Available data:
=== Begin Enclosure ===
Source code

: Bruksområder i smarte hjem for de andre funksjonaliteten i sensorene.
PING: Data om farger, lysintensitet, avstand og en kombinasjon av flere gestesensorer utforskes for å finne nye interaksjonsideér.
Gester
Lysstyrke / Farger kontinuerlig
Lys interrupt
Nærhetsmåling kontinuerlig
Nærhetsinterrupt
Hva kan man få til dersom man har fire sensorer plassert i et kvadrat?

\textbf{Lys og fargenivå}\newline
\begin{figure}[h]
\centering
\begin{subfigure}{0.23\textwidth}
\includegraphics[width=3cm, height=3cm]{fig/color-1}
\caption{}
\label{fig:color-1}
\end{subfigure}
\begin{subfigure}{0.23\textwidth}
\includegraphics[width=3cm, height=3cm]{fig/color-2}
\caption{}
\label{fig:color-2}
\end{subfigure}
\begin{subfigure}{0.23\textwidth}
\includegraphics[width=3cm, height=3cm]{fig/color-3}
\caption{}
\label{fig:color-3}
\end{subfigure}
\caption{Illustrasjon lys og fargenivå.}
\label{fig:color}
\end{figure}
=== End Enclosure ===
Directions:
The expected response is the entire listing, repeated word for word.

Solution for this task:
Source code

: Bruksområder i smarte hjem for de andre funksjonaliteten i sensorene.
PING: Data om farger, lysintensitet, avstand og en kombinasjon av flere gestesensorer utforskes for å finne nye interaksjonsideér.
Gester
Lysstyrke / Farger kontinuerlig
Lys interrupt
Nærhetsmåling kontinuerlig
Nærhetsinterrupt
Hva kan man få til dersom man har fire sensorer plassert i et kvadrat?

\textbf{Lys og fargenivå}\newline
\begin{figure}[h]
\centering
\begin{subfigure}{0.23\textwidth}
\includegraphics[width=3cm, height=3cm]{fig/color-1}
\caption{}
\label{fig:color-1}
\end{subfigure}
\begin{subfigure}{0.23\textwidth}
\includegraphics[width=3cm, height=3cm]{fig/color-2}
\caption{}
\label{fig:color-2}
\end{subfigure}
\begin{subfigure}{0.23\textwidth}
\includegraphics[width=3cm, height=3cm]{fig/color-3}
\caption{}
\label{fig:color-3}
\end{subfigure}
\caption{Illustrasjon lys og fargenivå.}
\label{fig:color}
\end{figure}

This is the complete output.